La presidenta de México, Claudia Sheinbaum, planteó la posibilidad de producir gas natural mediante técnicas de fracturación hidráulica, conocidas como fracking, como parte de una estrategia para reducir la dependencia energética del país. La propuesta contempla el análisis de nuevas tecnologías que permitan extraer este recurso con menor impacto ambiental.
El planteamiento surge en un contexto donde México importa alrededor del 75% del gas natural que consume, principalmente desde Estados Unidos. Ante este escenario, el gobierno federal busca fortalecer la producción interna y avanzar hacia la autosuficiencia energética en el mediano y largo plazo.

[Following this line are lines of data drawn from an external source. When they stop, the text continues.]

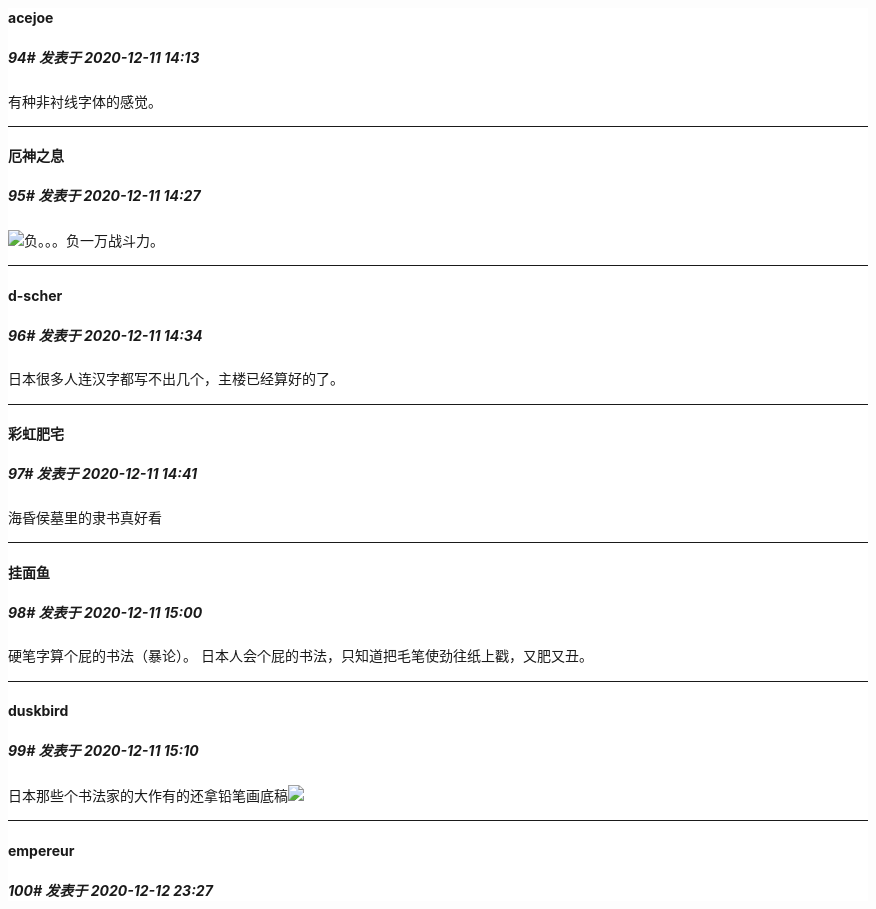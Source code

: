 ####  acejoe  
##### 94#       发表于 2020-12-11 14:13


有种非衬线字体的感觉。


-----

####  厄神之息  
##### 95#       发表于 2020-12-11 14:27


<img src="https://static.saraba1st.com/image/smiley/face2017/095.png" referrerpolicy="no-referrer">负。。。负一万战斗力。


-----

####  d-scher  
##### 96#       发表于 2020-12-11 14:34


日本很多人连汉字都写不出几个，主楼已经算好的了。


-----

####  彩虹肥宅  
##### 97#       发表于 2020-12-11 14:41


海昏侯墓里的隶书真好看


-----

####  挂面鱼  
##### 98#       发表于 2020-12-11 15:00


硬笔字算个屁的书法（暴论）。
日本人会个屁的书法，只知道把毛笔使劲往纸上戳，又肥又丑。


-----

####  duskbird  
##### 99#       发表于 2020-12-11 15:10


日本那些个书法家的大作有的还拿铅笔画底稿<img src="https://static.saraba1st.com/image/smiley/face2017/037.png" referrerpolicy="no-referrer">


-----

####  empereur  
##### 100#       发表于 2020-12-12 23:27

Sheinbaum indicó que antes de tomar una decisión definitiva se conformará un comité de especialistas que evaluará la viabilidad técnica y ambiental de estas prácticas. El objetivo es determinar si existen métodos alternativos al fracking tradicional que reduzcan el uso de agua y químicos, así como los posibles efectos en el entorno.
La propuesta representa un cambio en la política energética reciente, ya que administraciones anteriores habían rechazado el uso de esta técnica. Mientras el gobierno sostiene que se trata de una medida para garantizar el suministro de energía, el tema ha generado debate debido a los posibles impactos ambientales asociados a este tipo de extracción.